Start of MATERIAL PROVIDED

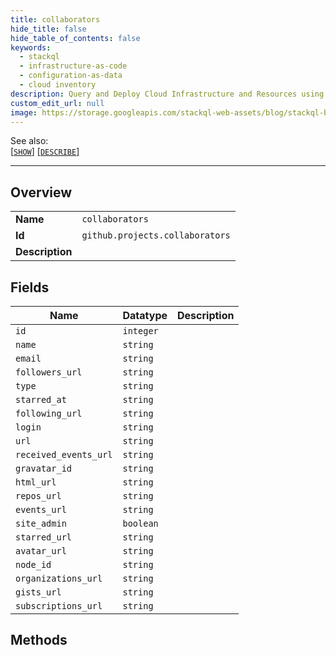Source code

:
 ```yaml
---
title: collaborators
hide_title: false
hide_table_of_contents: false
keywords:
  - stackql
  - infrastructure-as-code
  - configuration-as-data
  - cloud inventory
description: Query and Deploy Cloud Infrastructure and Resources using SQL
custom_edit_url: null
image: https://storage.googleapis.com/stackql-web-assets/blog/stackql-blog-post-featured-image.png
---
```

  
    
See also:   
[[` SHOW `]](/docs/language-spec/show) [[` DESCRIBE `]](/docs/language-spec/describe)  
* * * 
## Overview
<table><tbody>
<tr><td><b>Name</b></td><td><code>collaborators</code></td></tr>
<tr><td><b>Id</b></td><td><code>github.projects.collaborators</code></td></tr>
<tr><td><b>Description</b></td><td></td></tr>
</tbody></table>

## Fields
| Name | Datatype | Description |
| ---- | -------- | ----------- |
| `id` | `integer` |  |
| `name` | `string` |  |
| `email` | `string` |  |
| `followers_url` | `string` |  |
| `type` | `string` |  |
| `starred_at` | `string` |  |
| `following_url` | `string` |  |
| `login` | `string` |  |
| `url` | `string` |  |
| `received_events_url` | `string` |  |
| `gravatar_id` | `string` |  |
| `html_url` | `string` |  |
| `repos_url` | `string` |  |
| `events_url` | `string` |  |
| `site_admin` | `boolean` |  |
| `starred_url` | `string` |  |
| `avatar_url` | `string` |  |
| `node_id` | `string` |  |
| `organizations_url` | `string` |  |
| `gists_url` | `string` |  |
| `subscriptions_url` | `string` |  |
## Methods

End of MATERIAL PROVIDED

◆ ACTIVITY ◆
Report each line of the records that holds the word "stackql".

◆ FINAL ANSWER ◆
  - stackql
image: https://storage.googleapis.com/stackql-web-assets/blog/stackql-blog-post-featured-image.png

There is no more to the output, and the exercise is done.